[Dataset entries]
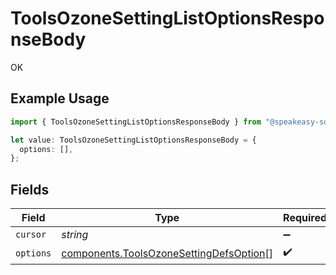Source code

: # ToolsOzoneSettingListOptionsResponseBody

OK

## Example Usage

```typescript
import { ToolsOzoneSettingListOptionsResponseBody } from "@speakeasy-sdks/bluesky/models/operations";

let value: ToolsOzoneSettingListOptionsResponseBody = {
  options: [],
};
```

## Fields

| Field                                                                                              | Type                                                                                               | Required                                                                                           | Description                                                                                        |
| -------------------------------------------------------------------------------------------------- | -------------------------------------------------------------------------------------------------- | -------------------------------------------------------------------------------------------------- | -------------------------------------------------------------------------------------------------- |
| `cursor`                                                                                           | *string*                                                                                           | :heavy_minus_sign:                                                                                 | N/A                                                                                                |
| `options`                                                                                          | [components.ToolsOzoneSettingDefsOption](../../models/components/toolsozonesettingdefsoption.md)[] | :heavy_check_mark:                                                                                 | N/A                                                                                                |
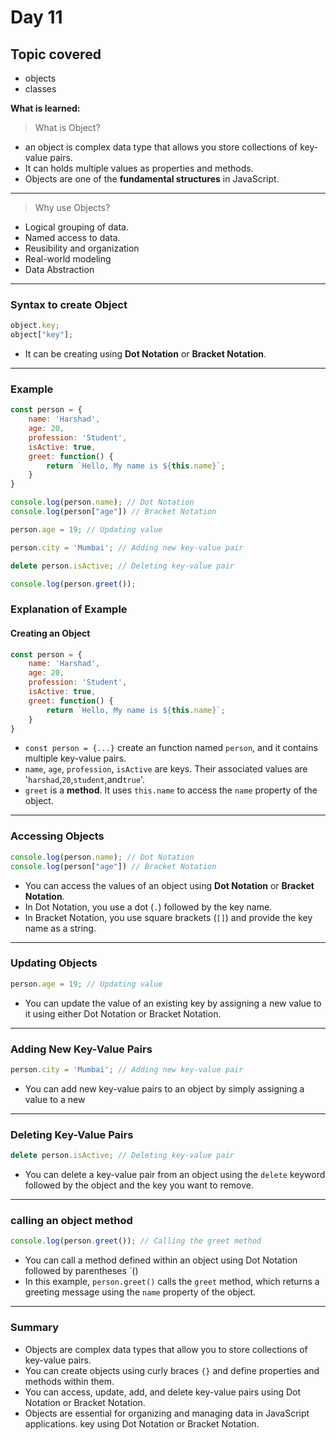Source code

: # Day 11

## Topic covered   
- objects
- classes

**What is learned:**

> What is Object?
- an object is complex data type that allows you store collections of key-value pairs.
- It can holds multiple values as properties and methods.
- Objects are one of the **fundamental structures** in JavaScript.

---

> Why use Objects?
- Logical grouping of data.
- Named access to data.
- Reusibility and organization
- Real-world modeling
- Data Abstraction

---

### Syntax to create Object

```javascript
object.key;
object["key"];
```
- It can be creating using **Dot Notation** or **Bracket Notation**.

---

### Example

```javascript
const person = {
    name: 'Harshad',
    age: 20,
    profession: 'Student',
    isActive: true,
    greet: function() {
        return `Hello, My name is ${this.name}`;
    }
}

console.log(person.name); // Dot Notation
console.log(person["age"]) // Bracket Notation

person.age = 19; // Updating value

person.city = 'Mumbai'; // Adding new key-value pair

delete person.isActive; // Deleting key-value pair

console.log(person.greet());
```

### Explanation of Example

#### **Creating an Object**
```javascript
const person = {
    name: 'Harshad',
    age: 20,
    profession: 'Student',
    isActive: true,
    greet: function() {
        return `Hello, My name is ${this.name}`;
    }
}
```
- `const person = {...}` create an function named `person`, and it contains multiple key-value pairs.
- `name`, `age`, `profession`, `isActive` are keys. Their associated values are '`harshad`,`20`,`student`,and`true`'.
- `greet` is a **method**. It uses `this.name` to access the `name` property of the object.



---

### **Accessing Objects**
```javascript
console.log(person.name); // Dot Notation
console.log(person["age"]) // Bracket Notation
```
- You can access the values of an object using **Dot Notation** or **Bracket Notation**.
- In Dot Notation, you use a dot (`.`) followed by the key name.
- In Bracket Notation, you use square brackets (`[]`) and provide the key name as a string.

---

### **Updating Objects**
```javascript
person.age = 19; // Updating value
```
- You can update the value of an existing key by assigning a new value to it using either Dot Notation or Bracket Notation.

---

### **Adding New Key-Value Pairs**
```javascript
person.city = 'Mumbai'; // Adding new key-value pair
```
- You can add new key-value pairs to an object by simply assigning a value to a new
---

### **Deleting Key-Value Pairs**
```javascript
delete person.isActive; // Deleting key-value pair
```
- You can delete a key-value pair from an object using the `delete` keyword followed by the object and the key you want to remove.

---

### **calling an object method**
```javascript
console.log(person.greet()); // Calling the greet method
```
- You can call a method defined within an object using Dot Notation followed by parentheses `()
- In this example, `person.greet()` calls the `greet` method, which returns a greeting message using the `name` property of the object.

---

### Summary
- Objects are complex data types that allow you to store collections of key-value pairs.
- You can create objects using curly braces `{}` and define properties and methods within them.
- You can access, update, add, and delete key-value pairs using Dot Notation or Bracket Notation.
- Objects are essential for organizing and managing data in JavaScript applications. key using Dot Notation or Bracket Notation.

● **WHAT THE EXERCISE ASKS**: From the first line to the last, repeat the records exactly. Leave out the pictures.

● **RESPONSE**:
Source code

: # ToolsOzoneSettingListOptionsResponseBody

OK

## Example Usage

```typescript
import { ToolsOzoneSettingListOptionsResponseBody } from "@speakeasy-sdks/bluesky/models/operations";

let value: ToolsOzoneSettingListOptionsResponseBody = {
  options: [],
};
```

## Fields

| Field                                                                                              | Type                                                                                               | Required                                                                                           | Description                                                                                        |
| -------------------------------------------------------------------------------------------------- | -------------------------------------------------------------------------------------------------- | -------------------------------------------------------------------------------------------------- | -------------------------------------------------------------------------------------------------- |
| `cursor`                                                                                           | *string*                                                                                           | :heavy_minus_sign:                                                                                 | N/A                                                                                                |
| `options`                                                                                          | [components.ToolsOzoneSettingDefsOption](../../models/components/toolsozonesettingdefsoption.md)[] | :heavy_check_mark:                                                                                 | N/A                                                                                                |
Source code

: # Day 11

## Topic covered   
- objects
- classes

**What is learned:**

> What is Object?
- an object is complex data type that allows you store collections of key-value pairs.
- It can holds multiple values as properties and methods.
- Objects are one of the **fundamental structures** in JavaScript.

---

> Why use Objects?
- Logical grouping of data.
- Named access to data.
- Reusibility and organization
- Real-world modeling
- Data Abstraction

---

### Syntax to create Object

```javascript
object.key;
object["key"];
```
- It can be creating using **Dot Notation** or **Bracket Notation**.

---

### Example

```javascript
const person = {
    name: 'Harshad',
    age: 20,
    profession: 'Student',
    isActive: true,
    greet: function() {
        return `Hello, My name is ${this.name}`;
    }
}

console.log(person.name); // Dot Notation
console.log(person["age"]) // Bracket Notation

person.age = 19; // Updating value

person.city = 'Mumbai'; // Adding new key-value pair

delete person.isActive; // Deleting key-value pair

console.log(person.greet());
```

### Explanation of Example

#### **Creating an Object**
```javascript
const person = {
    name: 'Harshad',
    age: 20,
    profession: 'Student',
    isActive: true,
    greet: function() {
        return `Hello, My name is ${this.name}`;
    }
}
```
- `const person = {...}` create an function named `person`, and it contains multiple key-value pairs.
- `name`, `age`, `profession`, `isActive` are keys. Their associated values are '`harshad`,`20`,`student`,and`true`'.
- `greet` is a **method**. It uses `this.name` to access the `name` property of the object.



---

### **Accessing Objects**
```javascript
console.log(person.name); // Dot Notation
console.log(person["age"]) // Bracket Notation
```
- You can access the values of an object using **Dot Notation** or **Bracket Notation**.
- In Dot Notation, you use a dot (`.`) followed by the key name.
- In Bracket Notation, you use square brackets (`[]`) and provide the key name as a string.

---

### **Updating Objects**
```javascript
person.age = 19; // Updating value
```
- You can update the value of an existing key by assigning a new value to it using either Dot Notation or Bracket Notation.

---

### **Adding New Key-Value Pairs**
```javascript
person.city = 'Mumbai'; // Adding new key-value pair
```
- You can add new key-value pairs to an object by simply assigning a value to a new
---

### **Deleting Key-Value Pairs**
```javascript
delete person.isActive; // Deleting key-value pair
```
- You can delete a key-value pair from an object using the `delete` keyword followed by the object and the key you want to remove.

---

### **calling an object method**
```javascript
console.log(person.greet()); // Calling the greet method
```
- You can call a method defined within an object using Dot Notation followed by parentheses `()
- In this example, `person.greet()` calls the `greet` method, which returns a greeting message using the `name` property of the object.

---

### Summary
- Objects are complex data types that allow you to store collections of key-value pairs.
- You can create objects using curly braces `{}` and define properties and methods within them.
- You can access, update, add, and delete key-value pairs using Dot Notation or Bracket Notation.
- Objects are essential for organizing and managing data in JavaScript applications. key using Dot Notation or Bracket Notation.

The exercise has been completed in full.